Chrissy tilted her head at Belle. "You don't want to be my mom, do you?"

Belle wet her lips. Instead of answering, she suggested, "Why don't you come down and help me get dinner started?" Then she strode into her home without waiting to see if the kid could get down on her own. From what Rumple had told her, she assumed Chrissy could take care of herself.

When she put her arms around Rumple's shoulders, she murmured, "The girl feels like a stranger to me."

The Ogre Slayer didn't meet her gaze when he spoke honestly. "The moment I met her, she felt like my family."

Belle bit her tongue because it was goading her to snap, "Well, then, find one of your cousins and ask them to adopt her."

In all the time she'd been married to Rumple, this was the first time they'd been polar opposites on a matter. Eighteen years after seeing him for the first time.

She supposed the biggest reason she didn't want to adopt Chrissy was because she'd been an only child and had never mourned her lack of a sibling. But her reasons didn't matter. All she knew was her gut feeling shrieked No. And Rumple's was pleading Yes.

It would have been, she deduced as she began to get ingredients out of the refrigerator for dinner, so much easier if the thing they disagreed on was what do have for dinner. Compromising would be a piece of cake then.

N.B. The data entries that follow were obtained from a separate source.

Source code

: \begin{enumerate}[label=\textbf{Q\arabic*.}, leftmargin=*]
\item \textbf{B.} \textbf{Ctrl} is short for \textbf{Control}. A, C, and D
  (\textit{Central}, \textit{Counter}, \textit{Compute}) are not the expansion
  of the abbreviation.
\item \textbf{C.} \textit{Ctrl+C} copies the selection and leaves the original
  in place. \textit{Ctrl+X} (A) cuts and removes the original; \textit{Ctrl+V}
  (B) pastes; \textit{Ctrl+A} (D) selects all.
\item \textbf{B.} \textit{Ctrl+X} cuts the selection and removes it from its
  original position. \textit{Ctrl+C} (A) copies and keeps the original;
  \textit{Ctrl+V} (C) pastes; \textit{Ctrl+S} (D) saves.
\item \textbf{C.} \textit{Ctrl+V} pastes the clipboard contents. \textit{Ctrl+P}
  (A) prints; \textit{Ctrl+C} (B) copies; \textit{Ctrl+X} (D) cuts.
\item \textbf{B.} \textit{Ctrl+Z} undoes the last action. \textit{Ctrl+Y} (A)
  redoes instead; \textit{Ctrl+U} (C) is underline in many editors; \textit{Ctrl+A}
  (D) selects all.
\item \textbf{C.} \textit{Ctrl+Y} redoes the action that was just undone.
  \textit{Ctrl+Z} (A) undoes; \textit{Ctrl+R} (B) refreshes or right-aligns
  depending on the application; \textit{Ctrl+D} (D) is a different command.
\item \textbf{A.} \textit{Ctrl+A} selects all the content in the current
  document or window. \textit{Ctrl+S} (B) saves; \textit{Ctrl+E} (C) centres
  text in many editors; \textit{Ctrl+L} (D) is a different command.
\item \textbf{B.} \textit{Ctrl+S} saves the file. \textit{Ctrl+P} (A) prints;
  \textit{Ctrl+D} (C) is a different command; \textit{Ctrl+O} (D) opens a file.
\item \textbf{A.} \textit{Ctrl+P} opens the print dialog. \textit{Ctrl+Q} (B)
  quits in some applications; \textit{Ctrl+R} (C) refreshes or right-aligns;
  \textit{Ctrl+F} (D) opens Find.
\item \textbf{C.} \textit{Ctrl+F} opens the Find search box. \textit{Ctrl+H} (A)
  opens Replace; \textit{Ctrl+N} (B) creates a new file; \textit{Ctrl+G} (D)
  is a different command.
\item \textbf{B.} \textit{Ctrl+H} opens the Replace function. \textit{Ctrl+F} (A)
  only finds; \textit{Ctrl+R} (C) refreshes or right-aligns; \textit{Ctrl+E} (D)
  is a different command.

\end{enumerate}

But as it was, she wasn't sure they could compromise on this matter. If Rumple had already given his heart to Chrissy and if he was already ready to be her father figure…but Belle blocked him, wouldn't he resent Belle if they couldn't find the kid a good home? And could Belle really open her heart to the child? It was the right thing, she knew. But it didn't change how she felt.

She couldn't be Chrissy's mother if her heart wasn't in the right place.

Chrissy came streaking in, snatched a carrot and peeler off the counter, and began tearing the carrot up.

Watching the kid out of the corner of her eye, Belle thought to herself, And perhaps it will just take some getting used to.

Still, she couldn't believe Rumple had come home with a big smile on his face and had said he told the girl, "Belle will love you!" Did he not know her? Certainly, she'd loved to play with the little girls whose paths she'd crossed, and certainly he'd never (in eighteen years of knowing him) tried to bring a kid home. So maybe it was a bit much for her to expect him to know she wouldn't be thrilled…

…but a part of her, in spite of admiring the five-year-old's cuteness, stirred a lump in her throat as she pondered how little her own husband really knew her.